En Zacarías 4:10 dice que no hay que menospreciar los días de los pequeños comienzos. Tu comienzo pequeño cuenta ante Dios más de lo que crees.
- Un paso que puedas repetir aunque no tengas ganas.
- Sin metas grandes ni presión de "volver ya".
- Sin rendir cuentas a nadie: solo tú y Dios.
Hazlo hoy
Define un paso tan pequeño que sea casi imposible fallarlo, y hazlo hoy. Por ejemplo, leer el Salmo 23 una vez. Si te parece demasiado, hazlo aún más pequeño.
Cuando la sequedad no pasa: señales para pedir ayuda
Hay una sequedad espiritual normal, y hay algo distinto que necesita otra clase de ayuda. A veces lo que sentimos como "vacío con Dios" es en realidad agotamiento, duelo no resuelto o depresión. No todo lo espiritual es solo espiritual.
Si notas varias de las señales de abajo por más de dos o tres semanas, no lo enfrentes solo. Hablar con un pastor de confianza ayuda, y hablar con un profesional de salud mental también. Pedir ayuda no es falta de fe; es cuidar el cuerpo y la mente que Dios te dio.
Y si en algún momento aparecen pensamientos de hacerte daño o de no querer seguir viviendo, busca ayuda hoy mismo: un profesional, una línea de emergencia o alguien cercano. Eso no puede esperar.
- Tristeza o vacío casi todos los días por semanas.
- Perder interés en lo que antes disfrutabas, no solo en lo espiritual.
- Dormir o comer mucho más o mucho menos de lo normal.
- Cansancio profundo que el descanso no quita.
- Pensamientos de hacerte daño: busca ayuda inmediata.
Al pedir la cita o al hablar con alguien: "Llevo semanas sintiéndome vacío y sin energía, no solo con mi fe sino con todo. Creo que necesito ayuda y no sé por dónde empezar. ¿Podemos hablar?"
Hazlo hoy
Hoy, revisa la lista con honestidad. Si te reconoces en tres o más señales, agenda esta semana una conversación con tu médico o con un pastor. No lo dejes para "cuando esté mejor".
Errores comunes que debes evitar
Creer que si no sientes, no crees.
Recuerda que la fe es una decisión que permanece aunque el sentimiento se vaya.

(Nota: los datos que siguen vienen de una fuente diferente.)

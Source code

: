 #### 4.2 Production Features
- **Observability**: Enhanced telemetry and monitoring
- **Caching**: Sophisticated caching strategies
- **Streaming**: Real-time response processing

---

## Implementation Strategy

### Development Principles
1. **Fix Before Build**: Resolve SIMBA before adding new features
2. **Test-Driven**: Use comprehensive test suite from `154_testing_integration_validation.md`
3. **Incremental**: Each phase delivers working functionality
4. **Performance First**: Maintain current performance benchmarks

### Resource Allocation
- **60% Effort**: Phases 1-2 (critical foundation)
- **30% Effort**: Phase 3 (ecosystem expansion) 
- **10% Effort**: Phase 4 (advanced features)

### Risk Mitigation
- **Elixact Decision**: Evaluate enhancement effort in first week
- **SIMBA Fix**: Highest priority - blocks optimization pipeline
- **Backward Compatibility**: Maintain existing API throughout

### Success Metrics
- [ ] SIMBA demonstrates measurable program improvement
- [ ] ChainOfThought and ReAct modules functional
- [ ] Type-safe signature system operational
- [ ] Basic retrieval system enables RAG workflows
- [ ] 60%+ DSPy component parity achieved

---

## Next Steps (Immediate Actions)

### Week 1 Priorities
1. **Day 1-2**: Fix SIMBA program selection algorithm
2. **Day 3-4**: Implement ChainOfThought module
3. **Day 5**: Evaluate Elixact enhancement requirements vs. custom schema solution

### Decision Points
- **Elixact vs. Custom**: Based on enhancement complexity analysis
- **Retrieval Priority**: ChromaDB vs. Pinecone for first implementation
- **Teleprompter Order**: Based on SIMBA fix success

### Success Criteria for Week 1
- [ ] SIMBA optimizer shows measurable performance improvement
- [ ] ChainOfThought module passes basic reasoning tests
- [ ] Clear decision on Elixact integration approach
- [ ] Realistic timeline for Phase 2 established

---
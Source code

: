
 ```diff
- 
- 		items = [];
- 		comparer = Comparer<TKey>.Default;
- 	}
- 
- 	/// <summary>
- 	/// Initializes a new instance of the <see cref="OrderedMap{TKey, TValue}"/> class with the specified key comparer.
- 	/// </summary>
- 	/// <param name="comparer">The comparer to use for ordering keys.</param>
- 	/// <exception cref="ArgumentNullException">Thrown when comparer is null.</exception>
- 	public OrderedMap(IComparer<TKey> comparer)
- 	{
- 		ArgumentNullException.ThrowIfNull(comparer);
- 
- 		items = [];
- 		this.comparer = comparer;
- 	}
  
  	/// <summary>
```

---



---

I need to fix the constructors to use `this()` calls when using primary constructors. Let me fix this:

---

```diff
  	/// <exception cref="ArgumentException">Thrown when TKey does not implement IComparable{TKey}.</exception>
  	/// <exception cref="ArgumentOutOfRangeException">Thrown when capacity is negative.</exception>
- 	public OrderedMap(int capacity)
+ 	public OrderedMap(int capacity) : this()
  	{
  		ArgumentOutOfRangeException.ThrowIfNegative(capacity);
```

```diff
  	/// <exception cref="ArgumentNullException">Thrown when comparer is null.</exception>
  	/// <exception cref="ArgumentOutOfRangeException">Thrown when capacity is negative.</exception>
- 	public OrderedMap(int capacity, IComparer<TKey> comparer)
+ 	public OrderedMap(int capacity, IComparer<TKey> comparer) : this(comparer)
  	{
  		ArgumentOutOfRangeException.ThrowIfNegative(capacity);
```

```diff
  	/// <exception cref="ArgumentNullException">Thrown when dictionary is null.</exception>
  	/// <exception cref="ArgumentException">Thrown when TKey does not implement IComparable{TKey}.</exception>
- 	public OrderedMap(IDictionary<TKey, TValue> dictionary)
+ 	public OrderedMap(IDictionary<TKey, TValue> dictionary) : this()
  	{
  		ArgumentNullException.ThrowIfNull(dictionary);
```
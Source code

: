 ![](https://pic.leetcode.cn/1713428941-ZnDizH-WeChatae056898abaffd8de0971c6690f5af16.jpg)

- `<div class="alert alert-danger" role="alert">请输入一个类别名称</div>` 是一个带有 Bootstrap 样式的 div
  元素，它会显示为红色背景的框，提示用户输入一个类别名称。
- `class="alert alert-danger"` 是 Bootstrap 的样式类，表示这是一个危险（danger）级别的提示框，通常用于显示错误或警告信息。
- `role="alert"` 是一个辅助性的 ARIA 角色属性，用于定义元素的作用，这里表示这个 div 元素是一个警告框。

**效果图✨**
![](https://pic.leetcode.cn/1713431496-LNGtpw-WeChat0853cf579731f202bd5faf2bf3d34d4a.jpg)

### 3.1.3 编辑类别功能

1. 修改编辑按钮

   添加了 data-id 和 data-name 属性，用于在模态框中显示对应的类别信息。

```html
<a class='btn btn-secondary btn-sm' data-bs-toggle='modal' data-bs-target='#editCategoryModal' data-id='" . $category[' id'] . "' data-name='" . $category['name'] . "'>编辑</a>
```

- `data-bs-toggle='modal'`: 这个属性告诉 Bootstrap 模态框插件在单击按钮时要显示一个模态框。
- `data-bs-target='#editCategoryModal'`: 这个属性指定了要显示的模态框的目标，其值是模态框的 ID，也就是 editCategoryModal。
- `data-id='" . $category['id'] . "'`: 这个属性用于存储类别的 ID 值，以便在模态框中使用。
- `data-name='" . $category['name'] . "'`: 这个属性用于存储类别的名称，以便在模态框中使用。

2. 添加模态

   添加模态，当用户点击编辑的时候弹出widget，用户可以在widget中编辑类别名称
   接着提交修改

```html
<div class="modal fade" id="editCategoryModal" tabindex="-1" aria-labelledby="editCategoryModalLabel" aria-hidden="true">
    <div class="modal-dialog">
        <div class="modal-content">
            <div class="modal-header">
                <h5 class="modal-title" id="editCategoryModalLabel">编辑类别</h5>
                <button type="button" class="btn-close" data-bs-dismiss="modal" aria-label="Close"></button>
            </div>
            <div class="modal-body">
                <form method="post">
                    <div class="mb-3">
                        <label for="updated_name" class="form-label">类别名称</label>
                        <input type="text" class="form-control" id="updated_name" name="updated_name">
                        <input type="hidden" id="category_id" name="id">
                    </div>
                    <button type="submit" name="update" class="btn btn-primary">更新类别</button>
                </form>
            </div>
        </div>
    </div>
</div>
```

Sigue eligiendo, sin fingir emociones.
Fingir entusiasmo en la reunión para no preocupar a otros.
Sé honesto al menos con una persona de confianza. La sinceridad pesa menos que la actuación.
Presionarte a "volver a como era antes".
Da un paso pequeño hacia adelante, no hacia atrás. Tu fe puede crecer distinta, no idéntica.
Asumir que toda sequedad es solo espiritual.
Revisa si hay agotamiento o depresión detrás, y busca ayuda pastoral o profesional cuando las señales persistan.
Reflexión final
La fe no se apaga cuando dejas de sentir; se refina en el silencio. Dios no se fue porque tú no lo percibas cerca. A veces Él sostiene el hilo justo cuando tus manos se cansaron de sostenerlo. Sigue aquí, aunque sea con las manos vacías.
Versículo para meditar
Cercano está Jehová a los quebrantados de corazón; y salva a los contritos de espíritu.
Salmos 34:18
Oración
Señor, no te siento y me duele confesarlo. He dudado y hasta me he enojado, pero aquí sigo delante de Ti. No puedo fabricar emociones, así que te ofrezco lo poco que tengo: mi decisión de no soltarte. Sostén mi fe cuando yo no pueda sostenerla, y enséñame a confiar en la sequedad. Aunque no te sienta, elijo creer que estás cerca. Amén.